Wednesday, May 15, 2013

Which One to Believe?

Author’s Note: This is my essay about the book Life of Pi by Yann Martel. Once I finished the book and the movie, I had so many questions about it, I did a little research and decided that I wanted to write an essay about it.


Life of Pi by Yann Martel is a book that’s hard to figure out. There are two confusing stories that makes you think twice about the whole story. The first impression of the book is, “Oh. A tiger and a man have to survive on a boat together. So what?” But after you read it, and more you think about it, the more confused readers seem to get about the storyline or plot. Yes, the book is about a man who gets stranded at sea on a boat with some wild animals, but there’s a twist at the end that leaves you wanting to know more. The movie recently came out, also, so people have seen the movie too. But the real question is which story is true?

Yann Martel makes the book seem so unrealistic and so untrue. But towards the end, the main character named Pi reveals another side of the story that makes you think twice about the book. There’s the animal story, which is basically the main story throughout the book. Pi’s family gets on a boat with all the animals at their zoo, and when the ship sinks, Pi gets on a lifeboat. He is soon joined on the lifeboat by a zebra with a broken leg, an orangutang, a nasty hyena, and, of course, a tiger. The majority of the book is about the animals trying to survive each other. The hyena kills the zebra with the broken leg, and then the orangutang eventually gets killed by the hyena too. Out of self-perseverance, or revenge, the tiger kills the hyena until it’s just the tiger and Pi. Pi has to learn to cope with the hungry and confused meat-eater. That's the part that most people find hard to believe.

Pi’s family weren’t very supportive of him because he couldn’t figure out which religion he wanted to follow.

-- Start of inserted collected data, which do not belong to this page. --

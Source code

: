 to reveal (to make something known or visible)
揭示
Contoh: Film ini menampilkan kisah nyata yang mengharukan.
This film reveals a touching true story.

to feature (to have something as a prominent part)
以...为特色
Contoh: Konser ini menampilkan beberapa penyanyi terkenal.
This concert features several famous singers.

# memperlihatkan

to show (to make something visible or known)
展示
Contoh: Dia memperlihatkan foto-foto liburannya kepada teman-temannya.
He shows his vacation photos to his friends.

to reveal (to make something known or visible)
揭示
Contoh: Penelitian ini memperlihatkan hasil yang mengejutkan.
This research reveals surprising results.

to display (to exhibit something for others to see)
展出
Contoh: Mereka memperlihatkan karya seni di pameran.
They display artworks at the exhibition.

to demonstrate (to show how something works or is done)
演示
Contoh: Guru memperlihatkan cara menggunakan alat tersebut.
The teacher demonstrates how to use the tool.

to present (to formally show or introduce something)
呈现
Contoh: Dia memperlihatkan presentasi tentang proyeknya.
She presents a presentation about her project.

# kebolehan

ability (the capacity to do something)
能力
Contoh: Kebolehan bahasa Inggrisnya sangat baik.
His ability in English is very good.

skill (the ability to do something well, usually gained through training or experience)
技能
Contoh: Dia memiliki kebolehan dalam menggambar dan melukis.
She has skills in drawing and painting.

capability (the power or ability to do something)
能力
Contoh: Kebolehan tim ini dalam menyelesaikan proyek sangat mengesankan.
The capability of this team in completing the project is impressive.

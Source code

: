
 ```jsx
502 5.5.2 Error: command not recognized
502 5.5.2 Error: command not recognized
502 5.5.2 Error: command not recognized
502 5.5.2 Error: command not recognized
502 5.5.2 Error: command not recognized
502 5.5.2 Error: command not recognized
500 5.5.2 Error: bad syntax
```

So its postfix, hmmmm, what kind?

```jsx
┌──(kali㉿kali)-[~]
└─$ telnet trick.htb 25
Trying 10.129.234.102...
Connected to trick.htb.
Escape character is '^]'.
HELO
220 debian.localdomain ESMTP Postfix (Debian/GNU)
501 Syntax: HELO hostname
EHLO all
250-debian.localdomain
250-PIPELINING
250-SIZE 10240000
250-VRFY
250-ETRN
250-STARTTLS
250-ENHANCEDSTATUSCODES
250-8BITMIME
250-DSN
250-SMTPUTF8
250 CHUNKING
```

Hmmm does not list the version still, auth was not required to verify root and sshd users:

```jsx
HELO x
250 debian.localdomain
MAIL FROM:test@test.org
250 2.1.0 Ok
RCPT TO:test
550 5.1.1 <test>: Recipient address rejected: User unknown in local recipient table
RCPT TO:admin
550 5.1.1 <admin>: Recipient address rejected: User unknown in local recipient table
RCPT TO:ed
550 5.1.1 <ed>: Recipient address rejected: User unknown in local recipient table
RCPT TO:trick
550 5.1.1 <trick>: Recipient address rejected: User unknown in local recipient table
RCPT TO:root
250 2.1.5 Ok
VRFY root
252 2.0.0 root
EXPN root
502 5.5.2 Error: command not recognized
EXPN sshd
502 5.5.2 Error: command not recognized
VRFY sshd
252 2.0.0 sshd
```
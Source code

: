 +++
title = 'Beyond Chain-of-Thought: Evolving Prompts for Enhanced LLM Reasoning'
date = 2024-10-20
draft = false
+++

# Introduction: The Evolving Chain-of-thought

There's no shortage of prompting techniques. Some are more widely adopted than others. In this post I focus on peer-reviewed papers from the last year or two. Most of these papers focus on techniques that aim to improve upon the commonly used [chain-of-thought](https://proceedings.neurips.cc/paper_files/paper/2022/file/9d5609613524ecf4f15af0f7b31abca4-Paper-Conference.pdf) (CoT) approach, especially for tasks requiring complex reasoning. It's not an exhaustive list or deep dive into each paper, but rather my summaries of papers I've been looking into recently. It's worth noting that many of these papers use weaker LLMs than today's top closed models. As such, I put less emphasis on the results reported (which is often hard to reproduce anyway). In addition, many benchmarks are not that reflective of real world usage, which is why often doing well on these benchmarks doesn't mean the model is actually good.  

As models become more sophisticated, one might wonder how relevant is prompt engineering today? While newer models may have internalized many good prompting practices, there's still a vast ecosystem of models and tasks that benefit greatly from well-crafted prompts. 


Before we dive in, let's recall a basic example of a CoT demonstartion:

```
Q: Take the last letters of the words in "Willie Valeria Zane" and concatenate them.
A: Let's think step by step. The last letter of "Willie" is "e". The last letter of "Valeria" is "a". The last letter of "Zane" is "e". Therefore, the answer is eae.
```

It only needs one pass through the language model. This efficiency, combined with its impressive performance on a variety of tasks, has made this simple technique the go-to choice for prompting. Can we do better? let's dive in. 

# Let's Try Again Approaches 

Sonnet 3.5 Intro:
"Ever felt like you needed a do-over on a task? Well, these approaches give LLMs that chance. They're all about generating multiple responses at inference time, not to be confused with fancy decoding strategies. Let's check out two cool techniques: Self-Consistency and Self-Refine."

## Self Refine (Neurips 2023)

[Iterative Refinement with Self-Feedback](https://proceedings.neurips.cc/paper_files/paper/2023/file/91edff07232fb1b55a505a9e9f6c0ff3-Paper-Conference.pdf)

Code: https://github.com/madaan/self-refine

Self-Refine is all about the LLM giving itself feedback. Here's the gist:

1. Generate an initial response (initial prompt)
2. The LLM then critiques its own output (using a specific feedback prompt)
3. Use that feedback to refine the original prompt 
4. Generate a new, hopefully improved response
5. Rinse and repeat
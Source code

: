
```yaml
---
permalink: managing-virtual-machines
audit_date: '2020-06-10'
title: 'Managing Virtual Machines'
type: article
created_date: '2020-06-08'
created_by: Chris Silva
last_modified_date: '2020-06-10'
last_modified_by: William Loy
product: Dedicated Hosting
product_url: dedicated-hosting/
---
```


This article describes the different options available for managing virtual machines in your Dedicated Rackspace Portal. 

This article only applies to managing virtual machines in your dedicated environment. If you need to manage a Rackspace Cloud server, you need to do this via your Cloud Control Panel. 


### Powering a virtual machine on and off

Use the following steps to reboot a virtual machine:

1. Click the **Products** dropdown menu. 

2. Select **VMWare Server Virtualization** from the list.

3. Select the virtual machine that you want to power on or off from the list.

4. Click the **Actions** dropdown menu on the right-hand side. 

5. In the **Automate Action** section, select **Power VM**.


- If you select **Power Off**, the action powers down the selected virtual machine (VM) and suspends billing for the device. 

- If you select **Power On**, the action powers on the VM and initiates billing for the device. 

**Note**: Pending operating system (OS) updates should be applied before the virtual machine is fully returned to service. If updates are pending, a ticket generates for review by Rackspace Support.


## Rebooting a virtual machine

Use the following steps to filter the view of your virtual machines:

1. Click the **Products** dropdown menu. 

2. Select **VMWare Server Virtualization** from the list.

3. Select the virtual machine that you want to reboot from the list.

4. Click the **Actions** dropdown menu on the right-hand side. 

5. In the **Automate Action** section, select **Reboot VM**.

His family couldn’t trust him because he thought that more than one religion was easy to follow. His peers always made fun of his name, so Pi proved himself smart by writing the first hundreds of numbers in Pi, starting out with 3.14159, and continuing across multiple chalkboards in the school, impressing his fellow classmates and earning his dignity. In the scenes towards the middle of the book, when he’s on the boat at sea, Pi seems like he is capable of being dominant towards a strong animal such as a tiger. Pi’s past may relate to why he thinks about the story in two different ways, but it’s hard for anyone except the author to think of how. The reader has to decide which story to believe, and in the book, it tells how Pi has to decide which religion to follow. In the end, he follows multiple religions, which is similar to how the book ends: You can either believe one, or both.

In the book, it tells how the tiger got its name. There was a mixup with paperwork, and the two names were switched, so the tiger got the name Richard Parker. The family who owned the zoo thought it was hilarious, so the name stuck. The author used the name because there were multiple men with the name Richard Parker that have either become cannibals or have become cannibals at sea. The author probably chose that name for that reason, because the author tells how the tiger kills the hyena which killed the other two animals on board, so the name Richard Parker is significant to the details of the story.

Even reading the book and seeing the movie, it’s hard to figure out which of the stories that Pi tells is right. You can believe one or the other, which is sort of how Pi followed his religions. Neither of the stories are correct to Pi, and the author writes how Pi doesn’t really know which one is real, but he does know about being on a boat and having some mammals, animals or humans, on the boat with him. Nobody really knows which of the two stories that Pi tells are true, but it’s up to the reader to figure out which one to believe.